Extracted records
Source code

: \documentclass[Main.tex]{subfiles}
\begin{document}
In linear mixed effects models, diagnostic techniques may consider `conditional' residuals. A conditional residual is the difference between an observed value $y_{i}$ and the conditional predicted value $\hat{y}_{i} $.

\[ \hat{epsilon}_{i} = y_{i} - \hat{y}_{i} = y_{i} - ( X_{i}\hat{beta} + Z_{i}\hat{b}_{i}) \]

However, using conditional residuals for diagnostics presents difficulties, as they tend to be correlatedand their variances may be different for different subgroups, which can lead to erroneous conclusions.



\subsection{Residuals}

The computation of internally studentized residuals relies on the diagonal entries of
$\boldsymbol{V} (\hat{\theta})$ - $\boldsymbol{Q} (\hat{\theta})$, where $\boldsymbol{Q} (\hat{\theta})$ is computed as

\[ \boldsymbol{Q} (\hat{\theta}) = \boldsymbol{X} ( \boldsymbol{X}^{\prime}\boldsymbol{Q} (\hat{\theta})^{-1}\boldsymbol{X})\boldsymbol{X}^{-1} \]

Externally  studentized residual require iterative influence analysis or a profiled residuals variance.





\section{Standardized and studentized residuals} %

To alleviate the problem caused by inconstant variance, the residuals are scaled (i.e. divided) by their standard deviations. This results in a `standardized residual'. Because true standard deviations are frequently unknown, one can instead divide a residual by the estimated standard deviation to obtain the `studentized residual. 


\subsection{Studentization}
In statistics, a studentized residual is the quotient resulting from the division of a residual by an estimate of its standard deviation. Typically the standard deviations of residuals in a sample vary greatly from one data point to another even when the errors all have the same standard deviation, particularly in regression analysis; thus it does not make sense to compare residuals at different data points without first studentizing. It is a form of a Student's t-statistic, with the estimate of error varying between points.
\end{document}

# TRY IT:
To complete the exercise, print all of the entries exactly.

# SOLUTION TO THIS PROBLEM:
Source code

: \documentclass[Main.tex]{subfiles}
\begin{document}
In linear mixed effects models, diagnostic techniques may consider `conditional' residuals. A conditional residual is the difference between an observed value $y_{i}$ and the conditional predicted value $\hat{y}_{i} $.

\[ \hat{epsilon}_{i} = y_{i} - \hat{y}_{i} = y_{i} - ( X_{i}\hat{beta} + Z_{i}\hat{b}_{i}) \]

However, using conditional residuals for diagnostics presents difficulties, as they tend to be correlatedand their variances may be different for different subgroups, which can lead to erroneous conclusions.



\subsection{Residuals}

The computation of internally studentized residuals relies on the diagonal entries of
$\boldsymbol{V} (\hat{\theta})$ - $\boldsymbol{Q} (\hat{\theta})$, where $\boldsymbol{Q} (\hat{\theta})$ is computed as

\[ \boldsymbol{Q} (\hat{\theta}) = \boldsymbol{X} ( \boldsymbol{X}^{\prime}\boldsymbol{Q} (\hat{\theta})^{-1}\boldsymbol{X})\boldsymbol{X}^{-1} \]

Externally  studentized residual require iterative influence analysis or a profiled residuals variance.





\section{Standardized and studentized residuals} %

To alleviate the problem caused by inconstant variance, the residuals are scaled (i.e. divided) by their standard deviations. This results in a `standardized residual'. Because true standard deviations are frequently unknown, one can instead divide a residual by the estimated standard deviation to obtain the `studentized residual. 


\subsection{Studentization}
In statistics, a studentized residual is the quotient resulting from the division of a residual by an estimate of its standard deviation. Typically the standard deviations of residuals in a sample vary greatly from one data point to another even when the errors all have the same standard deviation, particularly in regression analysis; thus it does not make sense to compare residuals at different data points without first studentizing. It is a form of a Student's t-statistic, with the estimate of error varying between points.
\end{document}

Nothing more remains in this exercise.